Non-blocking: Records written to an async queue; main control loop adds < 20 µs overhead
Structured format: MCAP with JSON schemas for each channel type
Violation context: Ring buffer of observations ±10 seconds around any rejection
Image capture: Optional on clamps; always on violations (if camera present)
Rotation: Automatic file rotation every 500 MB or 60 minutes
Compression: MCAP chunk-level zstd compression (~70% reduction)

Configuration¶

Enable in Stackfile under loopback::

loopback:
  backend: mcap                    # "mcap" (recommended) or "pickle"
  output_dir: /data/robot/sessions # Directory for session files
  window_sec: 10.0                 # Total duration (pre + post) around an event to keep images
  pre_event_sec: 10.0             # How many seconds of history to capture before a violation
  rotate_mb: 500.0                 # Rotate file every 500 MB
  rotate_minutes: 60.0             # Or rotate every 60 minutes
  max_queue_depth: 256             # Records queued before dropping
  capture_images_on_clamp: false   # Also capture images on CLAMP?

Tuning¶

Parameter	Default	Guidance
`window_sec`	10.0	Total image sequence duration captured around an event.
`pre_event_sec`	10.0	Specific amount of historical images to pull from the ring buffer before the trigger.
`rotate_mb`	500.0	Reduce to 100–200 MB if disk space is tight.
`rotate_minutes`	60.0	Rotation period; 60 min is standard for debugging.
`capture_images_on_clamp`	false	Enable to debug motion limit triggers; can be disk-intensive.
`max_queue_depth`	256	Increase if you see warnings about queue full on a slow storage backend

MCAP Channels & Schema¶

Each session is written as a single .mcap file with the following channels:

`/dam/cycle` — Control loop summary¶

Written every cycle.
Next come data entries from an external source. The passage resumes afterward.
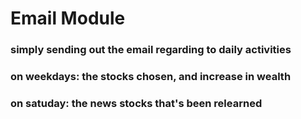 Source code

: # Email Module

### simply sending out the email regarding to daily activities
### on weekdays: the stocks chosen, and increase in wealth
### on satuday:  the news stocks that's been relearned 


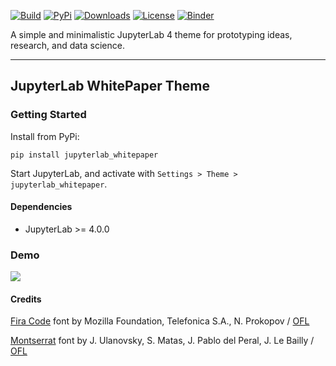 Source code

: [![Build](https://img.shields.io/github/actions/workflow/status/adamvvu/jupyterlab_whitepaper/build.yml?style=for-the-badge)](/actions/workflows/build.yml)
[![PyPi](https://img.shields.io/pypi/v/jupyterlab_whitepaper?style=for-the-badge)](https://pypi.org/project/jupyterlab_whitepaper/)
[![Downloads](https://img.shields.io/pypi/dm/jupyterlab_whitepaper?style=for-the-badge)](https://pypi.org/project/jupyterlab_whitepaper/)
[![License](https://img.shields.io/badge/license-MIT-green?style=for-the-badge)](https://github.com/adamvvu/jupyterlab_whitepaper/blob/master/LICENSE)
[![Binder](https://img.shields.io/badge/DEMO-binder-blue?style=for-the-badge
)](https://mybinder.org/v2/gh/adamvvu/jupyterlab_whitepaper/HEAD?labpath=examples%2Fdemo.ipynb)

A simple and minimalistic JupyterLab 4 theme for prototyping ideas, research, and data science.

------------------------------------------------------------------------

## JupyterLab WhitePaper Theme

### Getting Started

Install from PyPi:

`pip install jupyterlab_whitepaper`

Start JupyterLab, and activate with `Settings > Theme > jupyterlab_whitepaper`.

#### Dependencies

- JupyterLab >= 4.0.0

### Demo

![](/examples/demo.gif)


#### Credits

[Fira Code](https://fonts.google.com/specimen/Fira+Code/license) font by Mozilla Foundation, Telefonica S.A., N. Prokopov / [OFL](https://openfontlicense.org/)

[Montserrat](https://fonts.google.com/specimen/Montserrat) font by J. Ulanovsky, S. Matas, J. Pablo del Peral, J. Le Bailly / [OFL](https://openfontlicense.org/) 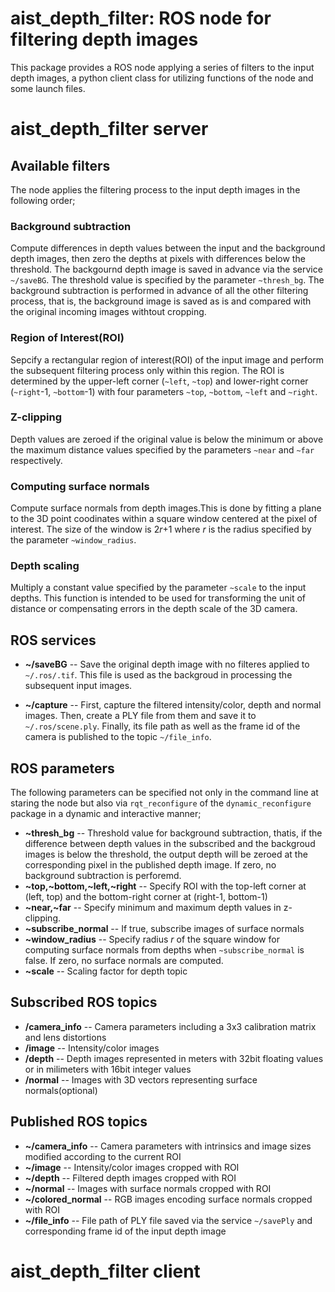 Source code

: aist_depth_filter: ROS node for filtering depth images
==================================================

This package provides a ROS node applying a series of filters to the input depth images, a python client class for utilizing functions of the node and some launch files.

# aist_depth_filter server

## Available filters

The node applies the filtering process to the input depth images in the following order;

### Background subtraction

Compute differences in depth values between the input and the background depth images, then zero the depths at pixels with differences below the threshold. The backgournd depth image is saved in advance via the service `~/saveBG`. The threshold value is specified by the parameter `~thresh_bg`. The background subtraction is performed in advance of all the other filtering process, that is, the background image is saved as is and compared with the original incoming images withtout cropping.

### Region of Interest(ROI)

Sepcify a rectangular region of interest(ROI) of the input image and perform the subsequent filtering process only within this region. The ROI is determined by the upper-left corner (`~left`, `~top`) and lower-right corner (`~right`-1, `~bottom`-1) with four parameters `~top`, `~bottom`, `~left` and `~right`.

### Z-clipping

Depth values are zeroed if the original value is below the minimum or above the maximum distance values specified by the parameters `~near` and `~far` respectively.

### Computing surface normals

Compute surface normals from depth images.This is done by fitting a plane to the 3D point coodinates within a square window centered at the pixel of interest. The size of the window is 2*r*+1 where *r* is the radius specified by the parameter `~window_radius`.

### Depth scaling

Multiply a constant value specified by the parameter `~scale` to the input depths. This function is intended to be used for transforming the unit of distance or compensating errors in the depth scale of the 3D camera.

## ROS services

- **~/saveBG** -- Save the original depth image with no filteres applied to `~/.ros/.tif`. This file is used as the backgroud in processing the subsequent input images.

- **~/capture** -- First, capture the filtered intensity/color, depth and normal images. Then, create a PLY file from them and save it to `~/.ros/scene.ply`. Finally, its file path as well as the frame id of the camera is published to the topic `~/file_info`.

## ROS parameters

The following parameters can be specified not only in the command line at staring the node but also via `rqt_reconfigure` of the `dynamic_reconfigure` package in a dynamic and interactive manner;

- **~thresh_bg** -- Threshold value for background subtraction, thatis, if the difference between depth values in the subscribed and the backgroud images is below the threshold, the output depth will be zeroed at the corresponding pixel in the published depth image. If zero, no background subtraction is perforemd.
- **~top,~bottom,~left,~right** -- Specify ROI with the top-left corner at (left, top) and the bottom-right corner at (right-1, bottom-1)
- **~near,~far** -- Specify minimum and maximum depth values in z-clipping.
- **~subscribe_normal** -- If true, subscribe images of surface normals
- **~window_radius** -- Specify radius *r* of the square window for computing surface normals from depths when `~subscribe_normal` is false. If zero, no surface normals are computed.
- **~scale** -- Scaling factor for depth topic

## Subscribed ROS topics

- **/camera_info** -- Camera parameters including a 3x3 calibration matrix and lens distortions
- **/image** -- Intensity/color images
- **/depth** -- Depth images represented in meters with 32bit floating values or in milimeters with 16bit integer values
- **/normal** -- Images with 3D vectors representing surface normals(optional)

## Published ROS topics

- **~/camera_info** -- Camera parameters with intrinsics and image sizes modified according to the current ROI
- **~/image** -- Intensity/color images cropped with ROI
- **~/depth** -- Filtered depth images cropped with ROI
- **~/normal** -- Images with surface normals cropped with ROI
- **~/colored_normal** -- RGB images encoding surface normals cropped with ROI
- **~/file_info** -- File path of PLY file saved via the service `~/savePly` and corresponding frame id of the input depth image


# aist_depth_filter client


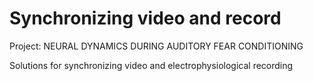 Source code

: # Synchronizing video and record
 
 Project: NEURAL DYNAMICS DURING AUDITORY FEAR CONDITIONING
 
Solutions for synchronizing video and electrophysiological recording
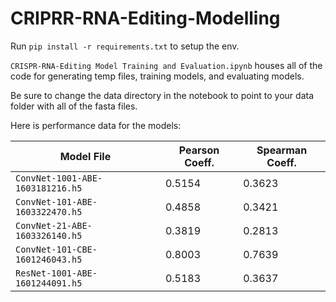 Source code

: # CRIPRR-RNA-Editing-Modelling

Run `pip install -r requirements.txt` to setup the env.

`CRISPR-RNA-Editing Model Training and Evaluation.ipynb` houses all of the code for generating temp files, training models, and evaluating models.

Be sure to change the data directory in the notebook to point to your data folder with all of the fasta files. 

Here is performance data for the models:

Model File| Pearson Coeff. |  Spearman Coeff.
------------ | ------------ | -------------
`ConvNet-1001-ABE-1603181216.h5`|0.5154 |0.3623
`ConvNet-101-ABE-1603322470.h5`| 0.4858|0.3421
`ConvNet-21-ABE-1603326140.h5`|  0.3819|0.2813
`ConvNet-101-CBE-1601246043.h5`|0.8003| 0.7639
`ResNet-1001-ABE-1601244091.h5`|0.5183|0.3637
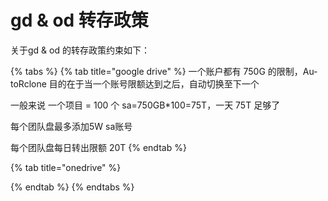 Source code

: # gd & od 转存政策

关于gd & od 的转存政策约束如下：

{% tabs %}
{% tab title="google drive" %}
一个账户都有 750G 的限制，Au­toR­clone 目的在于当一个账号限额达到之后，自动切换至下一个

一般来说 一个项目 = 100 个 sa=750GB\*100=75T，一天 75T 足够了

每个团队盘最多添加5W sa账号

每个团队盘每日转出限额 20T
{% endtab %}

{% tab title="onedrive" %}

{% endtab %}
{% endtabs %}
Summarises the decision and latency snapshot.

{
  "cycle_id": 42,
  "trace_id": "3fa80...",
  "timestamp": 1700000000.123,
  "active_task": "move_tcp",
  "active_boundaries": ["workspace_check", "speed_limit"],
  "active_cameras": ["top", "wrist"],
  "active_context": "normal",
  "context_severity": 0,
  "context_event": null,
  "has_violation": false,
  "has_clamp": false,
  "violated_layer_mask": 0,
  "clamped_layer_mask": 0,
  "failure_type": null,
  "failure_guard_names": [],
  "failure_tuple": null,
  "source_ms": 0.8,
  "policy_ms": 2.1,
  "guards_ms": 5.4,
  "sink_ms": 0.4,
  "total_ms": 8.7
}

Fields: - has_violation: true if any guard rejected or faulted this cycle - violated_layer_mask: Bitmask (bit i = Layer i had a violation); used to quickly filter MCAP - has_clamp: true if any guard clamped (and capture_images_on_clamp=true) - clamped_layer_mask: Bitmask for clamps - failure_type: Failure harvesting class: ood_only, guard_triggered, hardware_triggered, or null - failure_tuple: Structured evidence object used for paper/export analysis - active_context: current runtime Context (normal, slow_down, emergency_stop, ...) - context_event: transition payload on cycles that enter/exit/preempt/escalate a Context; null otherwise - latency_*: Pipeline timings (source, policy, guards, sink) from MetricBus

`/dam/obs` — Sensor observation¶

Raw joint state, EE pose, force/torque. One message per cycle.

{
  "cycle_id": 42,
  "timestamp": 1700000000.123,
  "joint_positions": [0.0, 1.57, -1.57, 0.0, 0.0, 0.0],
  "joint_velocities": [0.01, 0.02, -0.01, 0.0, 0.0, 0.0],
  "end_effector_pose": [0.5, 0.3, 0.2, 1.0, 0.0, 0.0, 0.0],
  "force_torque": [5.0, -2.0, 20.0, 0.1, 0.05, 0.02]
}

`/dam/action` — Proposed and validated action¶

Command trajectory before and after guard processing.

{
  "cycle_id": 42,
  "timestamp": 1700000000.123,
  "proposal_positions": [0.0, 1.6, -1.5, 0.0, 0.0, 0.0],
  "proposal_velocities": [0.01, 0.02, -0.01, 0.0, 0.0, 0.0],
  "validated_positions": [0.0, 1.57, -1.57, 0.0, 0.0, 0.0],
  "validated_velocities": [0.005, 0.015, -0.01, 0.0, 0.0, 0.0],
  "was_clamped": false,
  "was_rejected": false,
  "fallback_triggered": null
}

Note: If was_rejected=true, then validated_* are null (action did not execute).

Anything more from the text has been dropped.